We have entered that rest in him now by faith. And we will enter that rest with him one day soon by sight—on that day when the visible heavens will pass away with a roar (2 Peter 3:10), on that day when the sky will vanish like a scroll (Rev. 6:14), on that day when the dwelling place of God will be with man (Rev. 21:3).
Then we will see him face-to-face (Rev. 22:4), for the heavens of the world to come are the invisible heavens alone. The world to come has no need of sun or moon to shine on it, for God is its light, and its lamp is the Lamb (Rev. 21:23).
In this world, we need only look up to the heavens above, to the sun and the moon and the stars, to see that that day is yet to come.

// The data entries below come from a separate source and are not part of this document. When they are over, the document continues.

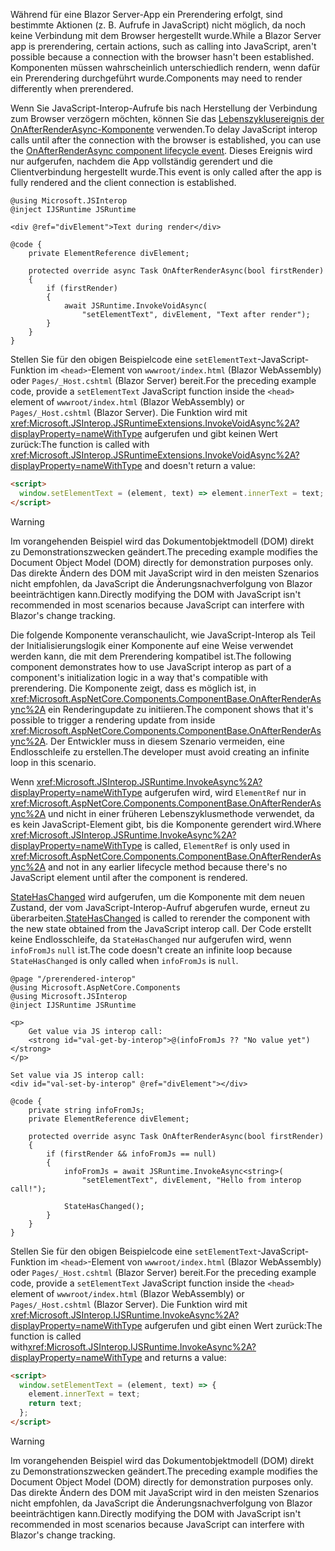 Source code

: ---
---
<span data-ttu-id="37edd-101">Während für eine Blazor Server-App ein Prerendering erfolgt, sind bestimmte Aktionen (z. B. Aufrufe in JavaScript) nicht möglich, da noch keine Verbindung mit dem Browser hergestellt wurde.</span><span class="sxs-lookup"><span data-stu-id="37edd-101">While a Blazor Server app is prerendering, certain actions, such as calling into JavaScript, aren't possible because a connection with the browser hasn't been established.</span></span> <span data-ttu-id="37edd-102">Komponenten müssen wahrscheinlich unterschiedlich rendern, wenn dafür ein Prerendering durchgeführt wurde.</span><span class="sxs-lookup"><span data-stu-id="37edd-102">Components may need to render differently when prerendered.</span></span>

<span data-ttu-id="37edd-103">Wenn Sie JavaScript-Interop-Aufrufe bis nach Herstellung der Verbindung zum Browser verzögern möchten, können Sie das [Lebenszyklusereignis der OnAfterRenderAsync-Komponente](xref:blazor/components/lifecycle#after-component-render) verwenden.</span><span class="sxs-lookup"><span data-stu-id="37edd-103">To delay JavaScript interop calls until after the connection with the browser is established, you can use the [OnAfterRenderAsync component lifecycle event](xref:blazor/components/lifecycle#after-component-render).</span></span> <span data-ttu-id="37edd-104">Dieses Ereignis wird nur aufgerufen, nachdem die App vollständig gerendert und die Clientverbindung hergestellt wurde.</span><span class="sxs-lookup"><span data-stu-id="37edd-104">This event is only called after the app is fully rendered and the client connection is established.</span></span>

```cshtml
@using Microsoft.JSInterop
@inject IJSRuntime JSRuntime

<div @ref="divElement">Text during render</div>

@code {
    private ElementReference divElement;

    protected override async Task OnAfterRenderAsync(bool firstRender)
    {
        if (firstRender)
        {
            await JSRuntime.InvokeVoidAsync(
                "setElementText", divElement, "Text after render");
        }
    }
}
```

<span data-ttu-id="37edd-105">Stellen Sie für den obigen Beispielcode eine `setElementText`-JavaScript-Funktion im `<head>`-Element von `wwwroot/index.html` (Blazor WebAssembly) oder `Pages/_Host.cshtml` (Blazor Server) bereit.</span><span class="sxs-lookup"><span data-stu-id="37edd-105">For the preceding example code, provide a `setElementText` JavaScript function inside the `<head>` element of `wwwroot/index.html` (Blazor WebAssembly) or `Pages/_Host.cshtml` (Blazor Server).</span></span> <span data-ttu-id="37edd-106">Die Funktion wird mit <xref:Microsoft.JSInterop.JSRuntimeExtensions.InvokeVoidAsync%2A?displayProperty=nameWithType> aufgerufen und gibt keinen Wert zurück:</span><span class="sxs-lookup"><span data-stu-id="37edd-106">The function is called with <xref:Microsoft.JSInterop.JSRuntimeExtensions.InvokeVoidAsync%2A?displayProperty=nameWithType> and doesn't return a value:</span></span>

```html
<script>
  window.setElementText = (element, text) => element.innerText = text;
</script>
```

> [!WARNING]
> <span data-ttu-id="37edd-107">Im vorangehenden Beispiel wird das Dokumentobjektmodell (DOM) direkt zu Demonstrationszwecken geändert.</span><span class="sxs-lookup"><span data-stu-id="37edd-107">The preceding example modifies the Document Object Model (DOM) directly for demonstration purposes only.</span></span> <span data-ttu-id="37edd-108">Das direkte Ändern des DOM mit JavaScript wird in den meisten Szenarios nicht empfohlen, da JavaScript die Änderungsnachverfolgung von Blazor beeinträchtigen kann.</span><span class="sxs-lookup"><span data-stu-id="37edd-108">Directly modifying the DOM with JavaScript isn't recommended in most scenarios because JavaScript can interfere with Blazor's change tracking.</span></span>

<span data-ttu-id="37edd-109">Die folgende Komponente veranschaulicht, wie JavaScript-Interop als Teil der Initialisierungslogik einer Komponente auf eine Weise verwendet werden kann, die mit dem Prerendering kompatibel ist.</span><span class="sxs-lookup"><span data-stu-id="37edd-109">The following component demonstrates how to use JavaScript interop as part of a component's initialization logic in a way that's compatible with prerendering.</span></span> <span data-ttu-id="37edd-110">Die Komponente zeigt, dass es möglich ist, in <xref:Microsoft.AspNetCore.Components.ComponentBase.OnAfterRenderAsync%2A> ein Renderingupdate zu initiieren.</span><span class="sxs-lookup"><span data-stu-id="37edd-110">The component shows that it's possible to trigger a rendering update from inside <xref:Microsoft.AspNetCore.Components.ComponentBase.OnAfterRenderAsync%2A>.</span></span> <span data-ttu-id="37edd-111">Der Entwickler muss in diesem Szenario vermeiden, eine Endlosschleife zu erstellen.</span><span class="sxs-lookup"><span data-stu-id="37edd-111">The developer must avoid creating an infinite loop in this scenario.</span></span>

<span data-ttu-id="37edd-112">Wenn <xref:Microsoft.JSInterop.JSRuntime.InvokeAsync%2A?displayProperty=nameWithType> aufgerufen wird, wird `ElementRef` nur in <xref:Microsoft.AspNetCore.Components.ComponentBase.OnAfterRenderAsync%2A> und nicht in einer früheren Lebenszyklusmethode verwendet, da es kein JavaScript-Element gibt, bis die Komponente gerendert wird.</span><span class="sxs-lookup"><span data-stu-id="37edd-112">Where <xref:Microsoft.JSInterop.JSRuntime.InvokeAsync%2A?displayProperty=nameWithType> is called, `ElementRef` is only used in <xref:Microsoft.AspNetCore.Components.ComponentBase.OnAfterRenderAsync%2A> and not in any earlier lifecycle method because there's no JavaScript element until after the component is rendered.</span></span>

<span data-ttu-id="37edd-113">[StateHasChanged](xref:blazor/components/lifecycle#state-changes) wird aufgerufen, um die Komponente mit dem neuen Zustand, der vom JavaScript-Interop-Aufruf abgerufen wurde, erneut zu überarbeiten.</span><span class="sxs-lookup"><span data-stu-id="37edd-113">[StateHasChanged](xref:blazor/components/lifecycle#state-changes) is called to rerender the component with the new state obtained from the JavaScript interop call.</span></span> <span data-ttu-id="37edd-114">Der Code erstellt keine Endlosschleife, da `StateHasChanged` nur aufgerufen wird, wenn `infoFromJs` `null` ist.</span><span class="sxs-lookup"><span data-stu-id="37edd-114">The code doesn't create an infinite loop because `StateHasChanged` is only called when `infoFromJs` is `null`.</span></span>

```cshtml
@page "/prerendered-interop"
@using Microsoft.AspNetCore.Components
@using Microsoft.JSInterop
@inject IJSRuntime JSRuntime

<p>
    Get value via JS interop call:
    <strong id="val-get-by-interop">@(infoFromJs ?? "No value yet")</strong>
</p>

Set value via JS interop call:
<div id="val-set-by-interop" @ref="divElement"></div>

@code {
    private string infoFromJs;
    private ElementReference divElement;

    protected override async Task OnAfterRenderAsync(bool firstRender)
    {
        if (firstRender && infoFromJs == null)
        {
            infoFromJs = await JSRuntime.InvokeAsync<string>(
                "setElementText", divElement, "Hello from interop call!");

            StateHasChanged();
        }
    }
}
```

<span data-ttu-id="37edd-115">Stellen Sie für den obigen Beispielcode eine `setElementText`-JavaScript-Funktion im `<head>`-Element von `wwwroot/index.html` (Blazor WebAssembly) oder `Pages/_Host.cshtml` (Blazor Server) bereit.</span><span class="sxs-lookup"><span data-stu-id="37edd-115">For the preceding example code, provide a `setElementText` JavaScript function inside the `<head>` element of `wwwroot/index.html` (Blazor WebAssembly) or `Pages/_Host.cshtml` (Blazor Server).</span></span> <span data-ttu-id="37edd-116">Die Funktion wird mit <xref:Microsoft.JSInterop.IJSRuntime.InvokeAsync%2A?displayProperty=nameWithType> aufgerufen und gibt einen Wert zurück:</span><span class="sxs-lookup"><span data-stu-id="37edd-116">The function is called with<xref:Microsoft.JSInterop.IJSRuntime.InvokeAsync%2A?displayProperty=nameWithType> and returns a value:</span></span>

```html
<script>
  window.setElementText = (element, text) => {
    element.innerText = text;
    return text;
  };
</script>
```

> [!WARNING]
> <span data-ttu-id="37edd-117">Im vorangehenden Beispiel wird das Dokumentobjektmodell (DOM) direkt zu Demonstrationszwecken geändert.</span><span class="sxs-lookup"><span data-stu-id="37edd-117">The preceding example modifies the Document Object Model (DOM) directly for demonstration purposes only.</span></span> <span data-ttu-id="37edd-118">Das direkte Ändern des DOM mit JavaScript wird in den meisten Szenarios nicht empfohlen, da JavaScript die Änderungsnachverfolgung von Blazor beeinträchtigen kann.</span><span class="sxs-lookup"><span data-stu-id="37edd-118">Directly modifying the DOM with JavaScript isn't recommended in most scenarios because JavaScript can interfere with Blazor's change tracking.</span></span>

But by faith, we may see beyond the visible heavens, which declare the glory of God, to what lies beyond them, the invisible heavens, where Christ is, seated at the right hand of God (Col. 3:1).
By faith we may know that as the Sabbath was made for man (Mark 2:27), as God’s rest was made for man, so also the place of his rest was made for man, the invisible heavens were made for man.
In the world to come, we will only need to look up to the heavens above, to God and to the Lamb, to see that nothing in this creation was able to separate us from the love of God in Jesus Christ our Lord.
To him be all blessing and honor and glory and power forever and ever. Amen.
The author is the pastor of Reformation OPC in Morgantown, W.Va. He quotes the ESV. New Horizons, April 2016.